▸ **Problem statement**: Look through the records below, and copy out every line that holds the string "costes".
=== Begin Enclosure ===
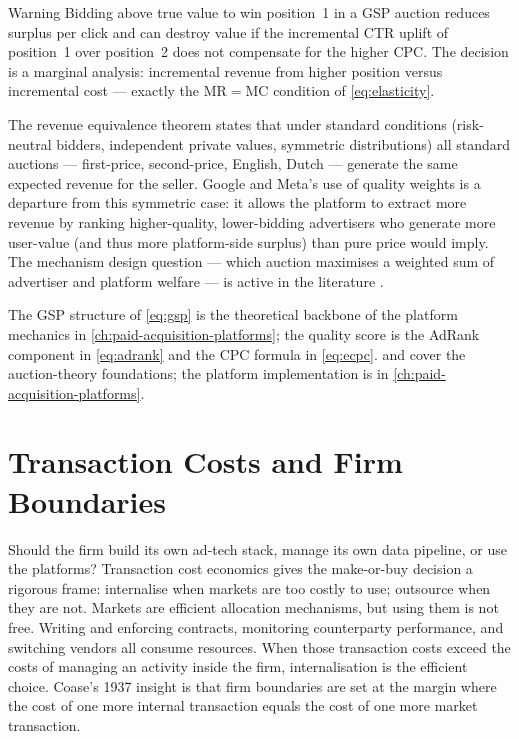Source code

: \begin{admonition}{Warning}
Bidding above true value to win position~1 in a GSP auction reduces surplus per click and can
destroy value if the incremental CTR uplift of position~1 over position~2 does not compensate
for the higher CPC. The decision is a marginal analysis: incremental revenue from higher position
versus incremental cost --- exactly the \(\mathrm{MR}=\mathrm{MC}\) condition of
\cref{eq:elasticity}.
\end{admonition}

The revenue equivalence theorem states that under standard conditions (risk-neutral bidders,
independent private values, symmetric distributions) all standard auctions --- first-price,
second-price, English, Dutch --- generate the same expected revenue for the seller. Google and
Meta's use of quality weights is a departure from this symmetric case: it allows the platform to
extract more revenue by ranking higher-quality, lower-bidding advertisers who generate more
user-value (and thus more platform-side surplus) than pure price would imply. The mechanism
design question --- which auction maximises a weighted sum of advertiser and platform welfare ---
is active in the literature \parencite{mankiw2020}.

The GSP structure of \cref{eq:gsp} is the theoretical backbone of the platform mechanics in
\cref{ch:paid-acquisition-platforms}; the quality score is the AdRank component in \cref{eq:adrank}
and the CPC formula in \cref{eq:ecpc}. \textcite{mankiw2020} and \textcite{dranove7theconomics}
cover the auction-theory foundations; the platform implementation is in \cref{ch:paid-acquisition-platforms}.

\section{Transaction Costs and Firm Boundaries}\label{sec:transaction-costs}

Should the firm build its own ad-tech stack, manage its own data pipeline, or use the platforms?
Transaction cost economics gives the make-or-buy decision a rigorous frame: internalise when
markets are too costly to use; outsource when they are not. Markets are efficient allocation
mechanisms, but using them is not free. Writing and enforcing contracts, monitoring counterparty
performance, and switching vendors all consume resources. When those transaction costs exceed the
costs of managing an activity inside the firm, internalisation is the efficient choice. Coase's
1937 insight is that firm boundaries are set at the margin where the cost of one more internal
transaction equals the cost of one more market transaction.

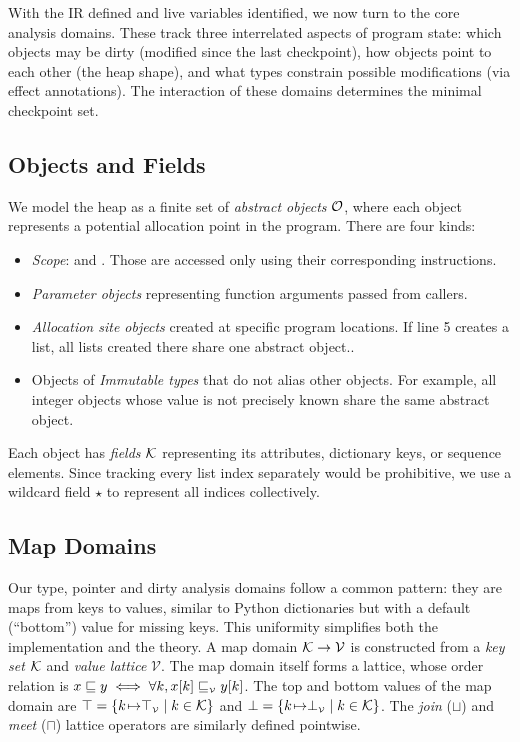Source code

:With the IR defined and live variables identified, we now turn to the core analysis domains. These track three interrelated aspects of program state: which objects may be dirty (modified since the last checkpoint), how objects point to each other (the heap shape), and what types constrain possible modifications (via effect annotations). The interaction of these domains determines the minimal checkpoint set.

\subsection{Objects and Fields}
We model the heap as a finite set of \emph{abstract objects} $\mathcal{O}$, where each object represents a potential allocation point in the program. There are four kinds:
\begin{itemize}
    \item \emph{Scope}: \tLOCALS and \tGLOBALS. Those are accessed only using their corresponding instructions.
    \item \emph{Parameter objects} representing function arguments passed from callers.
    \item \emph{Allocation site objects} created at specific program locations. If line 5 creates a list, all lists created there share one abstract object..
    \item Objects of \emph{Immutable types} that do not alias other objects. For example, all integer objects whose value is not precisely known share the same abstract object.
\end{itemize}
Each object has \emph{fields} $\mathcal{K}$ representing its attributes, dictionary keys, or sequence elements. Since tracking every list index separately would be prohibitive, we use a wildcard field $\star$ to represent all indices collectively.

\subsection{Map Domains}
Our type, pointer and dirty analysis domains follow a common pattern: they are maps from keys to values, similar to Python dictionaries but with a default (``bottom'') value for missing keys. This uniformity simplifies both the implementation and the theory.
A map domain $\mathcal{K}\to\mathcal{V}$ is constructed from a \emph{key set} $\mathcal{K}$ and \emph{value lattice} $\mathcal{V}$.
The map domain itself forms a lattice, whose order relation is 
$x\sqsubseteq y \iff \forall k,x[k]\sqsubseteq_{\scriptscriptstyle\mathcal{V}}y[k]$.
The top and bottom values of the map domain are
$\top=\{k{\hspace{1pt}\mapsto}\top_{\scriptscriptstyle\mathcal{V}}\mid k\in\mathcal{K}\}$
and
$\bot=\{k{\hspace{1pt}\mapsto}\bot_{\scriptscriptstyle\mathcal{V}}\mid k\in\mathcal{K}\}$.
The \emph{join} ($\sqcup$) and \emph{meet} ($\sqcap$) lattice operators are similarly defined pointwise.


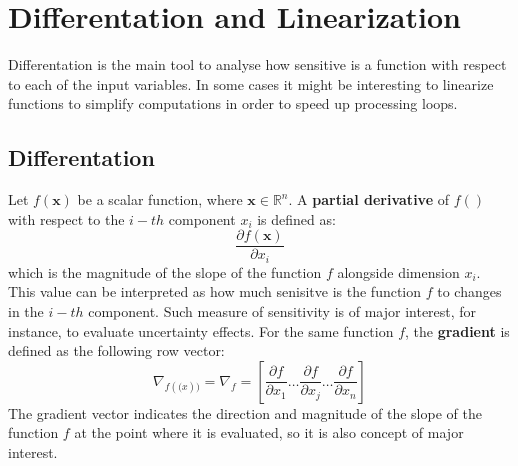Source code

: 
\section{Differentation and Linearization}
\label{sec:Linearization}
Differentation is the main tool to analyse how sensitive is a function with respect to each of the input variables. In some cases it might be interesting to linearize functions to simplify computations in order to speed up processing loops. 

\subsection{Differentation}
Let $f(\mathbf{x})$ be a scalar function, where $\mathbf{x} \in \mathbb{R}^n$. A \textbf{partial derivative} of $f()$ with respect to the $i-th$ component $x_i$ is defined as: 
\begin{equation}
 \frac{\partial f(\mathbf{x}) }{\partial x_i}
\end{equation}
which is the magnitude of the slope of the function $f$ alongside dimension $x_i$. This value can be interpreted as how much senisitve is the function $f$ to changes in the $i-th$ component. Such measure of sensitivity is of major interest, for instance, to evaluate uncertainty effects. For the same function $f$, the \textbf{gradient} is defined as the following row vector:
\begin{equation}
 \nabla_{f(\mathbf(x))} = \nabla_f = \left[
    \frac{\partial f }{\partial x_1} 
    \dots
    \frac{\partial f }{\partial x_j}
    \dots
    \frac{\partial f }{\partial x_n}
    \right]
\end{equation}
The gradient vector indicates the direction and magnitude of the slope of the function $f$ at the point where it is evaluated, so it is also concept of major interest.  

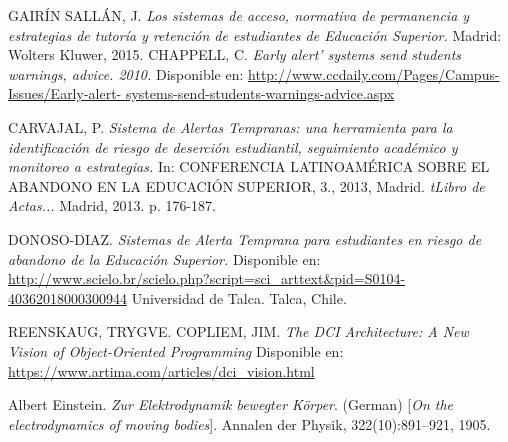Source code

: 
\begin{thebibliography}{}


GAIRÍN SALLÁN, J.
\textit{Los sistemas de acceso, normativa de permanencia y estrategias de tutoría y retención de estudiantes de Educación Superior.} Madrid: Wolters Kluwer, 2015.
CHAPPELL, C. 
\textit{Early alert’ systems send students warnings, advice. 2010.} Disponible en: \url{http://www.ccdaily.com/Pages/Campus-Issues/Early-alert- systems-send-students-warnings-advice.aspx}

CARVAJAL, P.
\textit{Sistema de Alertas Tempranas: una herramienta para la identificación de riesgo de deserción estudiantil, seguimiento académico y monitoreo a estrategias.} In: CONFERENCIA LATINOAMÉRICA SOBRE EL ABANDONO EN LA EDUCACIÓN SUPERIOR, 3., 2013, Madrid. \textit{tLibro de Actas...} Madrid, 2013. p. 176-187.

DONOSO-DIAZ.
\textit{Sistemas de Alerta Temprana para estudiantes en riesgo de abandono de la Educación Superior.}
Disponible en:
\url{http://www.scielo.br/scielo.php?script=sci\_arttext&pid=S0104-40362018000300944}
Universidad de Talca. Talca, Chile.

 REENSKAUG, TRYGVE.
 COPLIEM, JIM.
\textit{The DCI Architecture: A New Vision of Object-Oriented Programming}
Disponible en:
\url{https://www.artima.com/articles/dci_vision.html}




Albert Einstein. 
\textit{Zur Elektrodynamik bewegter K{\"o}rper}. (German) 
[\textit{On the electrodynamics of moving bodies}]. 
Annalen der Physik, 322(10):891–921, 1905.

\end{thebibliography}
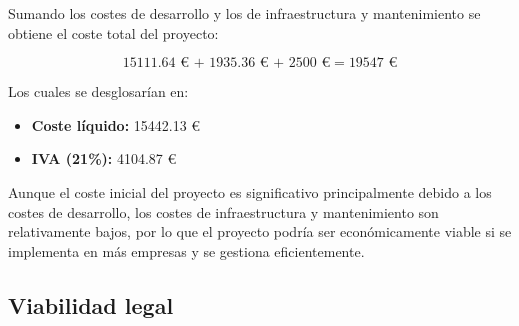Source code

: Sumando los costes de desarrollo y los de infraestructura y mantenimiento se obtiene el coste total del proyecto:

\[\num{15111,64} \text{ € + } \num{1935,36} \text{ € + } \num{2500} \text{ €} = \num{19547} \text{ €}\]

Los cuales se desglosarían en:

\begin{itemize}
	\item \textbf{Coste líquido:} \num{15442,13} €
	\item \textbf{IVA (21\%):} \num{4104,87} €
\end{itemize}

Aunque el coste inicial del proyecto es significativo principalmente debido a los costes de desarrollo, los costes de infraestructura y mantenimiento son relativamente bajos, por lo que el proyecto podría ser económicamente viable si se implementa en más empresas y se gestiona eficientemente.

\subsection{Viabilidad legal}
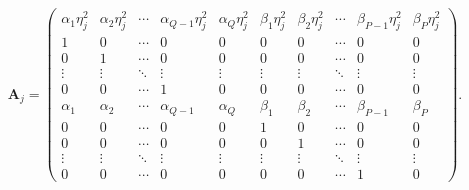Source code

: \documentclass[10pt,a4paper,oneside]{article}
\begin{document}
\[
    \mathbf{A}_j =
    \begin{pmatrix}
        \alpha_1 \eta_j^2 & \alpha_2 \eta_j^2 & \cdots & \alpha_{Q - 1} \eta_j^2 & \alpha_Q \eta_j^2 & \beta_1 \eta_j^2 & \beta_2 \eta_j^2 & \cdots & \beta_{P - 1} \eta_j^2 & \beta_P \eta_j^2 \\
        1                 & 0                 & \cdots & 0                       & 0                 & 0                & 0                & \cdots & 0                      & 0                \\
        0                 & 1                 & \cdots & 0                       & 0                 & 0                & 0                & \cdots & 0                      & 0                \\
        \vdots            & \vdots            & \ddots & \vdots                  & \vdots            & \vdots           & \vdots           & \ddots & \vdots                 & \vdots           \\
        0                 & 0                 & \cdots & 1                       & 0                 & 0                & 0                & \cdots & 0                      & 0                \\
        \alpha_1          & \alpha_2          & \cdots & \alpha_{Q - 1}          & \alpha_Q          & \beta_1          & \beta_2          & \cdots & \beta_{P - 1}          & \beta_P          \\
        0                 & 0                 & \cdots & 0                       & 0                 & 1                & 0                & \cdots & 0                      & 0                \\
        0                 & 0                 & \cdots & 0                       & 0                 & 0                & 1                & \cdots & 0                      & 0                \\
        \vdots            & \vdots            & \ddots & \vdots                  & \vdots            & \vdots           & \vdots           & \ddots & \vdots                 & \vdots           \\
        0                 & 0                 & \cdots & 0                       & 0                 & 0                & 0                & \cdots & 1                      & 0
    \end{pmatrix}.
\]
\end{document}
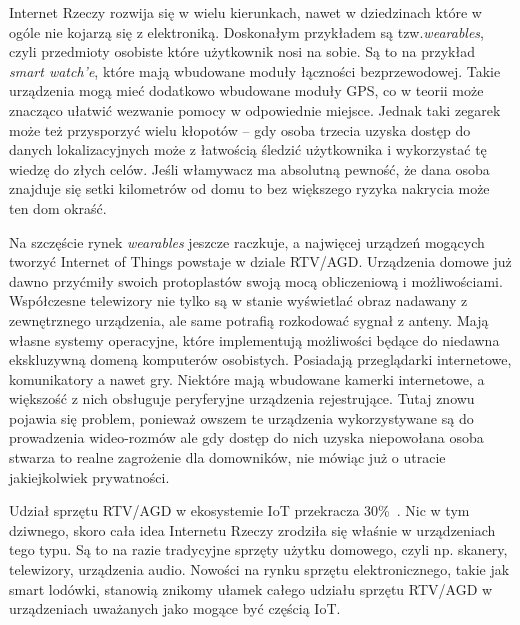 \documentclass[brudnopis]{xmgr}
\begin{document}
Internet Rzeczy rozwija się w wielu kierunkach, nawet w dziedzinach które w ogóle nie kojarzą się z elektroniką. Doskonałym przykładem są tzw.\emph{wearables}, czyli przedmioty osobiste które użytkownik nosi na sobie. Są to na przykład \emph{smart watch'e}, które mają wbudowane moduły łączności bezprzewodowej.  Takie urządzenia mogą mieć dodatkowo wbudowane moduły GPS, co w teorii może znacząco ułatwić wezwanie pomocy w odpowiednie miejsce. Jednak taki zegarek może też przysporzyć wielu kłopotów – gdy osoba trzecia uzyska dostęp do danych lokalizacyjnych  może z łatwością śledzić użytkownika i wykorzystać tę wiedzę do złych celów. Jeśli włamywacz ma absolutną pewność, że dana osoba znajduje się setki kilometrów od domu to bez większego ryzyka nakrycia może ten dom okraść.

Na szczęście rynek \emph{wearables} jeszcze raczkuje, a najwięcej urządzeń mogących tworzyć Internet of Things powstaje w dziale RTV/AGD. Urządzenia domowe już dawno przyćmiły swoich protoplastów swoją mocą obliczeniową i możliwościami. Współczesne telewizory nie tylko są w stanie wyświetlać obraz nadawany z zewnętrznego urządzenia, ale same potrafią rozkodować sygnał z anteny. Mają własne systemy operacyjne, które implementują możliwości będące do niedawna ekskluzywną domeną komputerów osobistych. Posiadają przeglądarki internetowe, komunikatory a nawet gry. Niektóre mają wbudowane kamerki internetowe, a większość z nich obsługuje peryferyjne urządzenia rejestrujące. Tutaj znowu pojawia się problem, ponieważ owszem te urządzenia wykorzystywane są do prowadzenia wideo-rozmów ale gdy dostęp do nich uzyska niepowołana osoba stwarza to realne zagrożenie dla domowników, nie mówiąc już o utracie jakiejkolwiek prywatności.

Udział sprzętu RTV/AGD w ekosystemie IoT przekracza 30\%~\cite{IotWPolsce:2015:CMC}. Nic w tym dziwnego, skoro cała idea Internetu Rzeczy zrodziła się właśnie w urządzeniach tego typu. Są to na razie tradycyjne sprzęty użytku domowego, czyli np. skanery, telewizory, urządzenia audio. Nowości na rynku sprzętu elektronicznego, takie jak smart lodówki, stanowią znikomy ułamek całego udziału sprzętu RTV/AGD w urządzeniach uważanych jako mogące być częścią IoT.

\end{document}

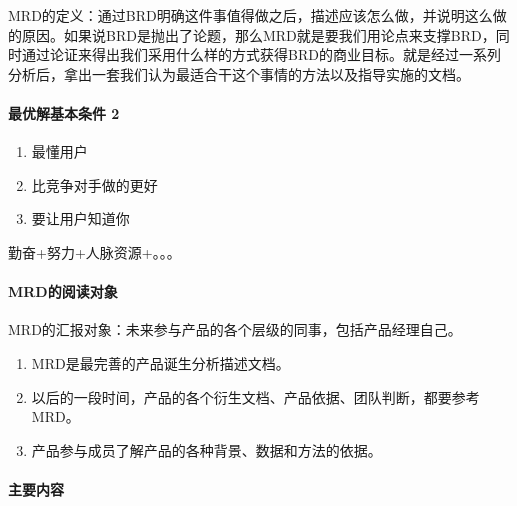 \documentclass[letterpaper,11pt,english]{sphinxmanual}
\begin{document}
MRD的定义：通过BRD明确这件事值得做之后，描述应该怎么做，并说明这么做的原因。如果说BRD是抛出了论题，那么MRD就是要我们用论点来支撑BRD，同时通过论证来得出我们采用什么样的方式获得BRD的商业目标。就是经过一系列分析后，拿出一套我们认为最适合干这个事情的方法以及指导实施的文档。


\paragraph{最优解基本条件 2\sphinxfootnotemark[178]}
\label{\detokenize{chapter_skill/MRD:id2}}%
\begin{footnotetext}[178]\sphinxAtStartFootnote
{}
%
\end{footnotetext}\ignorespaces \begin{enumerate}
%
\item {} 
最懂用户

\item {} 
比竞争对手做的更好

\item {} 
要让用户知道你

\end{enumerate}

勤奋+努力+人脉资源+。。。


\paragraph{MRD的阅读对象}
\label{\detokenize{chapter_skill/MRD:mrd}}
MRD的汇报对象：未来参与产品的各个层级的同事，包括产品经理自己。
\begin{enumerate}
%
\item {} 
MRD是最完善的产品诞生分析描述文档。

\item {} 
以后的一段时间，产品的各个衍生文档、产品依据、团队判断，都要参考MRD。

\item {} 
产品参与成员了解产品的各种背景、数据和方法的依据。

\end{enumerate}


\paragraph{主要内容}
\label{\detokenize{chapter_skill/MRD:id3}}
\end{document}
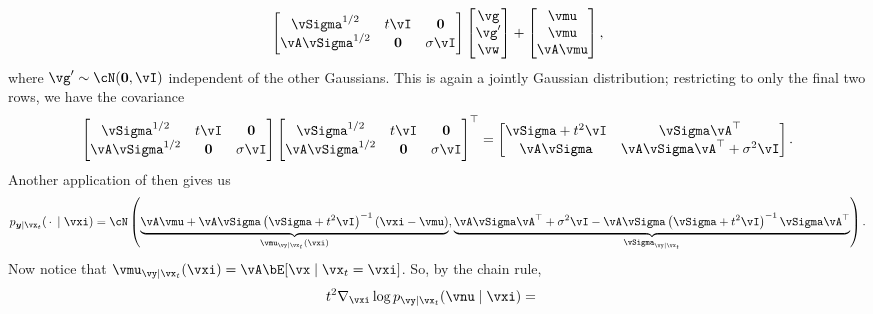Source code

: \documentclass[../../book-main.tex]{subfiles}
\begin{document}
\begin{example}
\begin{equation}
\begin{bmatrix}
      \vSigma^{1/2} & t\vI & \Zero \\
      \vA \vSigma^{1/2} & \Zero & \sigma \vI
    \end{bmatrix}
    \begin{bmatrix}
      \vg \\
      \vg' \\
      \vw
    \end{bmatrix}
    +
    \begin{bmatrix}
      \vmu \\
      \vmu \\
      \vA\vmu
    \end{bmatrix},
  \end{equation}
  where $\vg' \sim \cN(\Zero, \vI)$ independent of the other Gaussians.
  This is again a jointly Gaussian distribution; restricting to only the final
  two rows, we have the covariance
  \begin{equation*}
    \begin{bmatrix}
      \vSigma^{1/2} & t\vI & \Zero \\
      \vA \vSigma^{1/2} & \Zero & \sigma \vI
    \end{bmatrix}
    \begin{bmatrix}
      \vSigma^{1/2} & t\vI & \Zero \\
      \vA \vSigma^{1/2} & \Zero & \sigma \vI
    \end{bmatrix}^\top
    =
    \begin{bmatrix}
      \vSigma + t^2\vI & \vSigma\vA^\top \\
      \vA\vSigma & \vA\vSigma\vA^\top + \sigma^2 \vI
    \end{bmatrix}.
  \end{equation*}
  Another application of  then gives us
  \begin{equation}
    p_{\y \mid \vx_t}(\spcdot \mid \vxi) = \cN\left(
    \underbrace{%
      \vA\vmu + \vA\vSigma\left( \vSigma + t^2 \vI \right)^{-1}
      \left(
        \vxi - \vmu
      \right)
      }_{\vmu_{\vy \mid \vx_t}(\vxi)},
      \underbrace{%
        \vA\vSigma\vA^\top + \sigma^2 \vI - \vA\vSigma \left( \vSigma
        + t^2 \vI\right)^{-1} \vSigma \vA^\top
      }_{\vSigma_{\vy\mid \vx_t}}
    \right).
  \end{equation}
  Now notice that $\vmu_{\vy \mid \vx_t}(\vxi) = \vA \bE[\vx \mid \vx_t=\vxi]$.
  So, by the chain rule,
  \begin{align*}
    t^2 \nabla_{\vxi} \log p_{\vy \mid \vx_t}(\vnu \mid \vxi)
    &=

\end{align*}
\end{example}
\end{document}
=== End Enclosure ===
▸ **Exercise output**:
: Sumando los costes de desarrollo y los de infraestructura y mantenimiento se obtiene el coste total del proyecto:
Aunque el coste inicial del proyecto es significativo principalmente debido a los costes de desarrollo, los costes de infraestructura y mantenimiento son relativamente bajos, por lo que el proyecto podría ser económicamente viable si se implementa en más empresas y se gestiona eficientemente.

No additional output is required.